Collected data
↓

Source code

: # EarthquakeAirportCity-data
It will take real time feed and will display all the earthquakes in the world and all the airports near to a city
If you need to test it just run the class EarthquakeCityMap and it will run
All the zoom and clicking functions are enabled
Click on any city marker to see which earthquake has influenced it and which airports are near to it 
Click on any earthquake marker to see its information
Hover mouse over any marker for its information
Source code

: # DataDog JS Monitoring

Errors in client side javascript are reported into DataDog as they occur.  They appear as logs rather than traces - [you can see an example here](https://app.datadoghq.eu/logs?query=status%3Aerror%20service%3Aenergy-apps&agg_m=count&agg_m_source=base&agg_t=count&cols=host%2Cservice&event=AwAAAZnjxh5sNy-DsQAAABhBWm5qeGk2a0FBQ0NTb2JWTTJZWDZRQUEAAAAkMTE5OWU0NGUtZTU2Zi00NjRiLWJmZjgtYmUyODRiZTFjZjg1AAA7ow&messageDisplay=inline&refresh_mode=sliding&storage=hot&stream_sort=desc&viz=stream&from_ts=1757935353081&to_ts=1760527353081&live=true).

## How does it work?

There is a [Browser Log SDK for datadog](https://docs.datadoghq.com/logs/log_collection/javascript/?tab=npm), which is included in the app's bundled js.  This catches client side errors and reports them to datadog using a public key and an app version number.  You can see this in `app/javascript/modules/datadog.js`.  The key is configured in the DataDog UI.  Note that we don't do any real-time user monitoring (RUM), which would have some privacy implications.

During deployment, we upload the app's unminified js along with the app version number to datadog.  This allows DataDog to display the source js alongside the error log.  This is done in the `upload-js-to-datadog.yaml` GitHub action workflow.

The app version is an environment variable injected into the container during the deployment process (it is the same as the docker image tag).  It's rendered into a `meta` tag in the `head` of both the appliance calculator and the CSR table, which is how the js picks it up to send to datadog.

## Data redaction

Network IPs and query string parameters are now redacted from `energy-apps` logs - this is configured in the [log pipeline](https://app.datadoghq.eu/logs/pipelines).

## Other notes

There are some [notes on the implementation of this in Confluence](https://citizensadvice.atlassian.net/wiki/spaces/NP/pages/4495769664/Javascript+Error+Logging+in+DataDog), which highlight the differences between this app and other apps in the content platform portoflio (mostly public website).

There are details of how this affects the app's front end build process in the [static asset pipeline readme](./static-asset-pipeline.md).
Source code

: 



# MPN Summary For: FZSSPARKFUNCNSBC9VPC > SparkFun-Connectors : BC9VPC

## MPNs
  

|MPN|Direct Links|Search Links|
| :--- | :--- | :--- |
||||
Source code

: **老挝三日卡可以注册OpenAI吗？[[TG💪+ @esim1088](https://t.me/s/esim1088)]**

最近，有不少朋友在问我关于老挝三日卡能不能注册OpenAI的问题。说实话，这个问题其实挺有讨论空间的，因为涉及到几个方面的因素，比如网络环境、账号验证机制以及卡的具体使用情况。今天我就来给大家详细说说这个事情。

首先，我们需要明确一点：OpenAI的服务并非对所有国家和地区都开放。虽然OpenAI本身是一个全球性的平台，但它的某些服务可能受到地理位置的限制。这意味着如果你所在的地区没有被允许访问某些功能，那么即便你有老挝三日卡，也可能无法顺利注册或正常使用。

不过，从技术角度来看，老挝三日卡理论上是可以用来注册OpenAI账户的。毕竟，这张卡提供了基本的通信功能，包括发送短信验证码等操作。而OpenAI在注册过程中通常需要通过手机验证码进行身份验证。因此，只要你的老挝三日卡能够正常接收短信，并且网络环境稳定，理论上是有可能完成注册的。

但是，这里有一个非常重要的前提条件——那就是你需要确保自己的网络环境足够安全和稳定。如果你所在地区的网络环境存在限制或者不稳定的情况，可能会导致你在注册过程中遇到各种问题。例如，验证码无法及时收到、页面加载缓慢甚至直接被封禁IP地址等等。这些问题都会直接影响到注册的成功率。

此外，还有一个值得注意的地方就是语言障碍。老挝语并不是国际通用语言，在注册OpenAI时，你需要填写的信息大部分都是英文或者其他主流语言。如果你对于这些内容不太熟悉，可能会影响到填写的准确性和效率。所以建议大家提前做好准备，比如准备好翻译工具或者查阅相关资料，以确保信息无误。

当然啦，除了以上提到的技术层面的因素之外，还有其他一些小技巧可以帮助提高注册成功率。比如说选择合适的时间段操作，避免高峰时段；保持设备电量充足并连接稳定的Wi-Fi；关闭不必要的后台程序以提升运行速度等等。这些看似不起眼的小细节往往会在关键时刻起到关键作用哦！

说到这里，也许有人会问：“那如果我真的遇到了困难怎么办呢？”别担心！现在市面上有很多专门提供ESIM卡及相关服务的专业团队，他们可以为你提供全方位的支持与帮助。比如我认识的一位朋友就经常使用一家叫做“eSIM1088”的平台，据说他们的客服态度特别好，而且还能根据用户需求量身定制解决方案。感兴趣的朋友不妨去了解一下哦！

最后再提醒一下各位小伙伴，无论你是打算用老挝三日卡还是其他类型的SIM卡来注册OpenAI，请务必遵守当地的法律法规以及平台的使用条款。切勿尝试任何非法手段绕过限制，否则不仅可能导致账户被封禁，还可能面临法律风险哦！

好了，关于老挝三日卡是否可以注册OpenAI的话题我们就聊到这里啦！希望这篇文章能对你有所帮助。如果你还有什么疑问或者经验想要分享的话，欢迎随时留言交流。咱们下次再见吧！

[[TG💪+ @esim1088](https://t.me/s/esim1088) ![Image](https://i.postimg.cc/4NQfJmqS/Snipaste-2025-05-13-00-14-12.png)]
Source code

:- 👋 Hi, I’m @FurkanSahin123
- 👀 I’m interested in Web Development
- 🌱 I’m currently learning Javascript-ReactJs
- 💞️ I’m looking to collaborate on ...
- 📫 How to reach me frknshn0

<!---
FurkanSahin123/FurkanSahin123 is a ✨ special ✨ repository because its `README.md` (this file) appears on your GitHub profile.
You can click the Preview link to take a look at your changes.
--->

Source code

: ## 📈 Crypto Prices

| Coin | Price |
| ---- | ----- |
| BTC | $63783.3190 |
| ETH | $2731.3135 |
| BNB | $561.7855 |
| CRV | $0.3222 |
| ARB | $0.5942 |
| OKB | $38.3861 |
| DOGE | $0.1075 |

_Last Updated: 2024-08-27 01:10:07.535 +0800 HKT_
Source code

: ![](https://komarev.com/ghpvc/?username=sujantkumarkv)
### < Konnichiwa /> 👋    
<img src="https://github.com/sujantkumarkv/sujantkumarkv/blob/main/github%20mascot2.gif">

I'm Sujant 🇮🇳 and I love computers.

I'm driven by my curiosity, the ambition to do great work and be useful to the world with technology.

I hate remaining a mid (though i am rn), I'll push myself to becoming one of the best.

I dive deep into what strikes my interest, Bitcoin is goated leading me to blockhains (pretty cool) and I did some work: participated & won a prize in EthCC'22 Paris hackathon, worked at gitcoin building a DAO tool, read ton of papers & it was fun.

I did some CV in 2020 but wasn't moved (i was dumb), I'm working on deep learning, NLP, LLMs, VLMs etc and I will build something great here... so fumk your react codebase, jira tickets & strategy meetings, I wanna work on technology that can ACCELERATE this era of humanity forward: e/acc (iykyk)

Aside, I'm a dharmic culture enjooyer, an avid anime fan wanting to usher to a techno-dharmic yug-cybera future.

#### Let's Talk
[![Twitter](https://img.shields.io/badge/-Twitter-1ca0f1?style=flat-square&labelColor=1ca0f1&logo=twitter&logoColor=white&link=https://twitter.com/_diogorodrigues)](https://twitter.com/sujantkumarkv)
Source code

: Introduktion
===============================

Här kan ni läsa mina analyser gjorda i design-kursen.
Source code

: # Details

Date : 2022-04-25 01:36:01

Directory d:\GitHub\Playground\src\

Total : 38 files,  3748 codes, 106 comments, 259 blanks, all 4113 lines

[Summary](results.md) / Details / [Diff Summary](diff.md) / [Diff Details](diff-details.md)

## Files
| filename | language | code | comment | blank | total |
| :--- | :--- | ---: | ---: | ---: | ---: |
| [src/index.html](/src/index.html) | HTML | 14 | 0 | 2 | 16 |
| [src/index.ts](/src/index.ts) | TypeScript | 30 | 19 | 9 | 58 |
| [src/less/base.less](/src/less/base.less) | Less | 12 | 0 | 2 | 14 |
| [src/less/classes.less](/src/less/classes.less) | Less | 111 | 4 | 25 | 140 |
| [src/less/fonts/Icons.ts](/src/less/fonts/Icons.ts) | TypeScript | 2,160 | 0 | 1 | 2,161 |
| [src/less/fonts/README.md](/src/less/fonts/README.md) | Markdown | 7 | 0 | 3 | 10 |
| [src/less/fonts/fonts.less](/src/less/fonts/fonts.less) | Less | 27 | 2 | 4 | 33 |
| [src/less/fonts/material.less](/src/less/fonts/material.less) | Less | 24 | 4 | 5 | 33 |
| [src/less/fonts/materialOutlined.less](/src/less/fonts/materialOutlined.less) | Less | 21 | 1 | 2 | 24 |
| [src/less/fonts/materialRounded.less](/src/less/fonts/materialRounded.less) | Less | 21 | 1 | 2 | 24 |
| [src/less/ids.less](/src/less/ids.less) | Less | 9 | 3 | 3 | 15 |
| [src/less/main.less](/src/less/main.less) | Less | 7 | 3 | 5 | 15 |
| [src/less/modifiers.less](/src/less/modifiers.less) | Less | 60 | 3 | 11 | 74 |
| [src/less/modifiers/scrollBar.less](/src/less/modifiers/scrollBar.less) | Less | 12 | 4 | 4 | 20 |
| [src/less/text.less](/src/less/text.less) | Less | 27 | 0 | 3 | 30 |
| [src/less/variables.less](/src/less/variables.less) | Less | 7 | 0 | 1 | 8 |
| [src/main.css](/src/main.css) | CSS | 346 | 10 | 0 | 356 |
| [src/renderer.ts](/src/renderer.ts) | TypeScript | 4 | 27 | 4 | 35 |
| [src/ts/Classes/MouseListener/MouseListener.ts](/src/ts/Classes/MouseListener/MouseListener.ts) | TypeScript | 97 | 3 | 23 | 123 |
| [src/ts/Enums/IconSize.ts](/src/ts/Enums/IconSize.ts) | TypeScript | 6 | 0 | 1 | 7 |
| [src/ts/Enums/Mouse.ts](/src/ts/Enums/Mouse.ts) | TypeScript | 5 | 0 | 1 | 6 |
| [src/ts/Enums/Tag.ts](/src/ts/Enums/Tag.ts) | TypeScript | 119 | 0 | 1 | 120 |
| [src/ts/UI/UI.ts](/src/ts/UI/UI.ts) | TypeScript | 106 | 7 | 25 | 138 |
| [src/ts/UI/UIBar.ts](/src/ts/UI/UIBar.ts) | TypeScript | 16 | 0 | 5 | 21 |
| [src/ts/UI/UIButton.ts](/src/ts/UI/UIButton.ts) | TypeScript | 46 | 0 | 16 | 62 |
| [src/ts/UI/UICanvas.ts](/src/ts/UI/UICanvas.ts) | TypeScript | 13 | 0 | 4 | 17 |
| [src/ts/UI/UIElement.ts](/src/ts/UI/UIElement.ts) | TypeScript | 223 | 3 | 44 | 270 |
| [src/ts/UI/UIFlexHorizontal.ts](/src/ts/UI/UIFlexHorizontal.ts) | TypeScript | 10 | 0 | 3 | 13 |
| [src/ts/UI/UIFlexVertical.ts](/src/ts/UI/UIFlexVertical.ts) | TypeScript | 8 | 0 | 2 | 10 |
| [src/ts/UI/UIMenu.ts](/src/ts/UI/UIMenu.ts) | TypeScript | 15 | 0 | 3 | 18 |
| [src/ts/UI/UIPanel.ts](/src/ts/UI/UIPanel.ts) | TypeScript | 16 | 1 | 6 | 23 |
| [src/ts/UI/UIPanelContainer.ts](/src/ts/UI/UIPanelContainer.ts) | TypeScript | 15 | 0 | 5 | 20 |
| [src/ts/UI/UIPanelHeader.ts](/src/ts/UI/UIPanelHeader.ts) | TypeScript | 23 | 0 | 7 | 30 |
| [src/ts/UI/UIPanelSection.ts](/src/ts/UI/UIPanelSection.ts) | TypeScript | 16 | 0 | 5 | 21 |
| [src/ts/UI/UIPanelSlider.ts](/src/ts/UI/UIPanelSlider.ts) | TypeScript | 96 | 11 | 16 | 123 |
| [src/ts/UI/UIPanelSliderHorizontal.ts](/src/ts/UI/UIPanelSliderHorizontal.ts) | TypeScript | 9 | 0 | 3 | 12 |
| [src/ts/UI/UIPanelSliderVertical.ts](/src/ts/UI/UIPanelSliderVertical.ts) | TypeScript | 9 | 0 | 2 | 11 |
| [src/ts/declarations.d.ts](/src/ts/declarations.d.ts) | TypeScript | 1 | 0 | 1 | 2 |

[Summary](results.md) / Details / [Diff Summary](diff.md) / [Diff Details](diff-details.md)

↑

◆ **Directions for this task**:
Go through the records from the first line and copy each one exactly, ending after the line that contains "All the zoom". Give nothing else.

◆ **Reply to the exercise**:
Source code

: # EarthquakeAirportCity-data
It will take real time feed and will display all the earthquakes in the world and all the airports near to a city
If you need to test it just run the class EarthquakeCityMap and it will run
All the zoom and clicking functions are enabled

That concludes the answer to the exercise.